:: The records ::

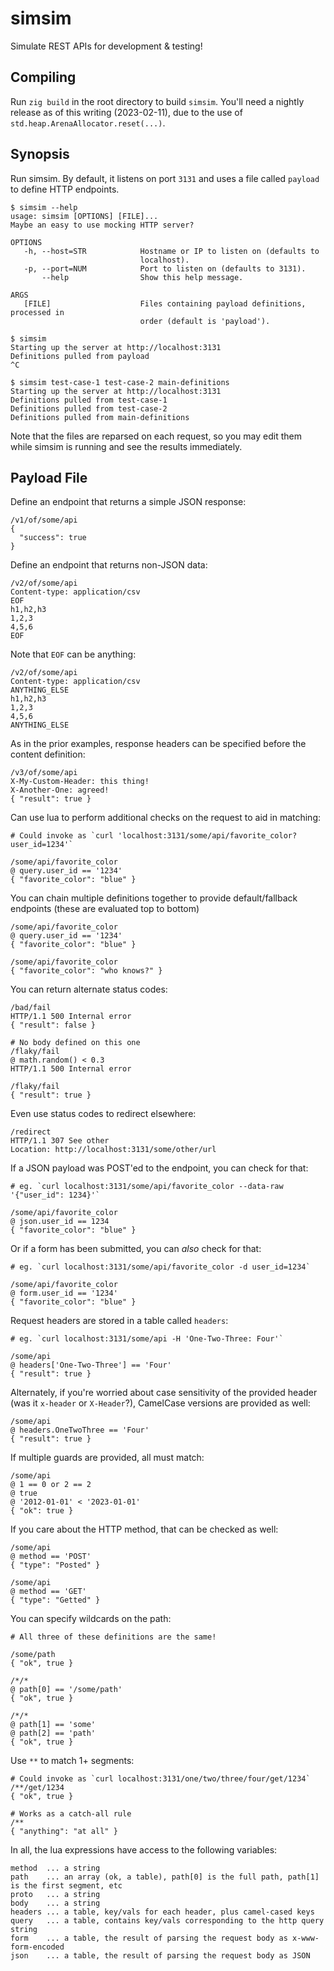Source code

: # simsim

Simulate REST APIs for development & testing!

## Compiling

Run `zig build` in the root directory to build `simsim`. You'll need a
nightly release as of this writing (2023-02-11), due to the use of
`std.heap.ArenaAllocator.reset(...)`.

## Synopsis

Run simsim. By default, it listens on port `3131` and uses a file
called `payload` to define HTTP endpoints.

    $ simsim --help
    usage: simsim [OPTIONS] [FILE]...
    Maybe an easy to use mocking HTTP server?

    OPTIONS
       -h, --host=STR            Hostname or IP to listen on (defaults to
                                 localhost).
       -p, --port=NUM            Port to listen on (defaults to 3131).
           --help                Show this help message.

    ARGS
       [FILE]                    Files containing payload definitions, processed in
                                 order (default is 'payload').

    $ simsim
    Starting up the server at http://localhost:3131
    Definitions pulled from payload
    ^C

    $ simsim test-case-1 test-case-2 main-definitions
    Starting up the server at http://localhost:3131
    Definitions pulled from test-case-1
    Definitions pulled from test-case-2
    Definitions pulled from main-definitions

Note that the files are reparsed on each request, so you may edit them
while simsim is running and see the results immediately.

## Payload File

Define an endpoint that returns a simple JSON response:

    /v1/of/some/api
    {
      "success": true
    }

Define an endpoint that returns non-JSON data:

    /v2/of/some/api
    Content-type: application/csv
    EOF
    h1,h2,h3
    1,2,3
    4,5,6
    EOF

Note that `EOF` can be anything:

    /v2/of/some/api
    Content-type: application/csv
    ANYTHING_ELSE
    h1,h2,h3
    1,2,3
    4,5,6
    ANYTHING_ELSE

As in the prior examples, response headers can be specified before the
content definition:

    /v3/of/some/api
    X-My-Custom-Header: this thing!
    X-Another-One: agreed!
    { "result": true }

Can use lua to perform additional checks on the request to aid in matching:

    # Could invoke as `curl 'localhost:3131/some/api/favorite_color?user_id=1234'`
    
    /some/api/favorite_color
    @ query.user_id == '1234'
    { "favorite_color": "blue" }

You can chain multiple definitions together to provide default/fallback
endpoints (these are evaluated top to bottom)

    /some/api/favorite_color
    @ query.user_id == '1234'
    { "favorite_color": "blue" }

    /some/api/favorite_color
    { "favorite_color": "who knows?" }

You can return alternate status codes:

    /bad/fail
    HTTP/1.1 500 Internal error
    { "result": false }

    # No body defined on this one
    /flaky/fail
    @ math.random() < 0.3
    HTTP/1.1 500 Internal error

    /flaky/fail
    { "result": true }

Even use status codes to redirect elsewhere:

    /redirect
    HTTP/1.1 307 See other
    Location: http://localhost:3131/some/other/url

If a JSON payload was POST'ed to the endpoint, you can check for that:

    # eg. `curl localhost:3131/some/api/favorite_color --data-raw '{"user_id": 1234}'`
    
    /some/api/favorite_color
    @ json.user_id == 1234
    { "favorite_color": "blue" }

Or if a form has been submitted, you can _also_ check for that:

    # eg. `curl localhost:3131/some/api/favorite_color -d user_id=1234`
    
    /some/api/favorite_color
    @ form.user_id == '1234'
    { "favorite_color": "blue" }

Request headers are stored in a table called `headers`:

    # eg. `curl localhost:3131/some/api -H 'One-Two-Three: Four'`

    /some/api
    @ headers['One-Two-Three'] == 'Four'
    { "result": true }

Alternately, if you're worried about case sensitivity of the provided
header (was it `x-header` or `X-Header`?), CamelCase versions are
provided as well:

    /some/api
    @ headers.OneTwoThree == 'Four'
    { "result": true }
    

If multiple guards are provided, all must match:

    /some/api
    @ 1 == 0 or 2 == 2
    @ true
    @ '2012-01-01' < '2023-01-01'
    { "ok": true }

If you care about the HTTP method, that can be checked as well:

    /some/api
    @ method == 'POST'
    { "type": "Posted" }

    /some/api
    @ method == 'GET'
    { "type": "Getted" }

You can specify wildcards on the path:

    # All three of these definitions are the same!
    
    /some/path
    { "ok", true }

    /*/*
    @ path[0] == '/some/path'
    { "ok", true }

    /*/*
    @ path[1] == 'some'
    @ path[2] == 'path'
    { "ok", true }

Use `**` to match 1+ segments:

    # Could invoke as `curl localhost:3131/one/two/three/four/get/1234`
    /**/get/1234
    { "ok", true }

    # Works as a catch-all rule
    /**
    { "anything": "at all" }

In all, the lua expressions have access to the following variables:

    method  ... a string
    path    ... an array (ok, a table), path[0] is the full path, path[1] is the first segment, etc
    proto   ... a string
    body    ... a string
    headers ... a table, key/vals for each header, plus camel-cased keys
    query   ... a table, contains key/vals corresponding to the http query string
    form    ... a table, the result of parsing the request body as x-www-form-encoded
    json    ... a table, the result of parsing the request body as JSON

:::

Problem requirements ::
Each record above goes into the copy unchanged; the pictures do not.

Solved exercise ::
Source code

: # simsim

Simulate REST APIs for development & testing!

## Compiling

Run `zig build` in the root directory to build `simsim`. You'll need a
nightly release as of this writing (2023-02-11), due to the use of
`std.heap.ArenaAllocator.reset(...)`.

## Synopsis

Run simsim. By default, it listens on port `3131` and uses a file
called `payload` to define HTTP endpoints.

    $ simsim --help
    usage: simsim [OPTIONS] [FILE]...
    Maybe an easy to use mocking HTTP server?

    OPTIONS
       -h, --host=STR            Hostname or IP to listen on (defaults to
                                 localhost).
       -p, --port=NUM            Port to listen on (defaults to 3131).
           --help                Show this help message.

    ARGS
       [FILE]                    Files containing payload definitions, processed in
                                 order (default is 'payload').

    $ simsim
    Starting up the server at http://localhost:3131
    Definitions pulled from payload
    ^C

    $ simsim test-case-1 test-case-2 main-definitions
    Starting up the server at http://localhost:3131
    Definitions pulled from test-case-1
    Definitions pulled from test-case-2
    Definitions pulled from main-definitions

Note that the files are reparsed on each request, so you may edit them
while simsim is running and see the results immediately.

## Payload File

Define an endpoint that returns a simple JSON response:

    /v1/of/some/api
    {
      "success": true
    }

Define an endpoint that returns non-JSON data:

    /v2/of/some/api
    Content-type: application/csv
    EOF
    h1,h2,h3
    1,2,3
    4,5,6
    EOF

Note that `EOF` can be anything:

    /v2/of/some/api
    Content-type: application/csv
    ANYTHING_ELSE
    h1,h2,h3
    1,2,3
    4,5,6
    ANYTHING_ELSE

As in the prior examples, response headers can be specified before the
content definition:

    /v3/of/some/api
    X-My-Custom-Header: this thing!
    X-Another-One: agreed!
    { "result": true }

Can use lua to perform additional checks on the request to aid in matching:

    # Could invoke as `curl 'localhost:3131/some/api/favorite_color?user_id=1234'`
    
    /some/api/favorite_color
    @ query.user_id == '1234'
    { "favorite_color": "blue" }

You can chain multiple definitions together to provide default/fallback
endpoints (these are evaluated top to bottom)

    /some/api/favorite_color
    @ query.user_id == '1234'
    { "favorite_color": "blue" }

    /some/api/favorite_color
    { "favorite_color": "who knows?" }

You can return alternate status codes:

    /bad/fail
    HTTP/1.1 500 Internal error
    { "result": false }

    # No body defined on this one
    /flaky/fail
    @ math.random() < 0.3
    HTTP/1.1 500 Internal error

    /flaky/fail
    { "result": true }

Even use status codes to redirect elsewhere:

    /redirect
    HTTP/1.1 307 See other
    Location: http://localhost:3131/some/other/url

If a JSON payload was POST'ed to the endpoint, you can check for that:

    # eg. `curl localhost:3131/some/api/favorite_color --data-raw '{"user_id": 1234}'`
    
    /some/api/favorite_color
    @ json.user_id == 1234
    { "favorite_color": "blue" }

Or if a form has been submitted, you can _also_ check for that:

    # eg. `curl localhost:3131/some/api/favorite_color -d user_id=1234`
    
    /some/api/favorite_color
    @ form.user_id == '1234'
    { "favorite_color": "blue" }

Request headers are stored in a table called `headers`:

    # eg. `curl localhost:3131/some/api -H 'One-Two-Three: Four'`

    /some/api
    @ headers['One-Two-Three'] == 'Four'
    { "result": true }

Alternately, if you're worried about case sensitivity of the provided
header (was it `x-header` or `X-Header`?), CamelCase versions are
provided as well:

    /some/api
    @ headers.OneTwoThree == 'Four'
    { "result": true }
    

If multiple guards are provided, all must match:

    /some/api
    @ 1 == 0 or 2 == 2
    @ true
    @ '2012-01-01' < '2023-01-01'
    { "ok": true }

If you care about the HTTP method, that can be checked as well:

    /some/api
    @ method == 'POST'
    { "type": "Posted" }

    /some/api
    @ method == 'GET'
    { "type": "Getted" }

You can specify wildcards on the path:

    # All three of these definitions are the same!
    
    /some/path
    { "ok", true }

    /*/*
    @ path[0] == '/some/path'
    { "ok", true }

    /*/*
    @ path[1] == 'some'
    @ path[2] == 'path'
    { "ok", true }

Use `**` to match 1+ segments:

    # Could invoke as `curl localhost:3131/one/two/three/four/get/1234`
    /**/get/1234
    { "ok", true }

    # Works as a catch-all rule
    /**
    { "anything": "at all" }

In all, the lua expressions have access to the following variables:

    method  ... a string
    path    ... an array (ok, a table), path[0] is the full path, path[1] is the first segment, etc
    proto   ... a string
    body    ... a string
    headers ... a table, key/vals for each header, plus camel-cased keys
    query   ... a table, contains key/vals corresponding to the http query string
    form    ... a table, the result of parsing the request body as x-www-form-encoded
    json    ... a table, the result of parsing the request body as JSON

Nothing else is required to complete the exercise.